Task prompt: In the records below, find the line that contains "and the version" and the line that contains "its workspace folder", then retype exactly those two lines and every line between them.

↓↓↓

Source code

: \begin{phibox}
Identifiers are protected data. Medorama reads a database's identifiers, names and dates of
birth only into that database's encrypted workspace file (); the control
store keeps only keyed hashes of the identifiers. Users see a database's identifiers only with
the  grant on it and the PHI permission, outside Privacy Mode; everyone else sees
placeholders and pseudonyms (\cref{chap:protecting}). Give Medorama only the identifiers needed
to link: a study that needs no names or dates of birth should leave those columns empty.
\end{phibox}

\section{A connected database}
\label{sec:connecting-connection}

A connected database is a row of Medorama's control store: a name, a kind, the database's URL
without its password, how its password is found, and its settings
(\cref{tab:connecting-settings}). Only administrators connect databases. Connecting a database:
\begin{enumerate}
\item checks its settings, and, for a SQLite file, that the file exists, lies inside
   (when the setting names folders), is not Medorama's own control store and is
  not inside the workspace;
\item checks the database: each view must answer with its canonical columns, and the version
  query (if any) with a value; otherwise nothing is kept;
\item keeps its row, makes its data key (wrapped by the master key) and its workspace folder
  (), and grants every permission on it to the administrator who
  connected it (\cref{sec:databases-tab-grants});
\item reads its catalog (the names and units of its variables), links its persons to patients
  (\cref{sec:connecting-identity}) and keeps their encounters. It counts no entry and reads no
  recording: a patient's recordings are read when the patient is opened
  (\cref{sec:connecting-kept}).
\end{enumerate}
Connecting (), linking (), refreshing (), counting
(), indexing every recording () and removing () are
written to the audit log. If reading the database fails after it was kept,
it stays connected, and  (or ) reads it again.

↑↑↑

Exercise output:
\item checks the database: each view must answer with its canonical columns, and the version
  query (if any) with a value; otherwise nothing is kept;
\item keeps its row, makes its data key (wrapped by the master key) and its workspace folder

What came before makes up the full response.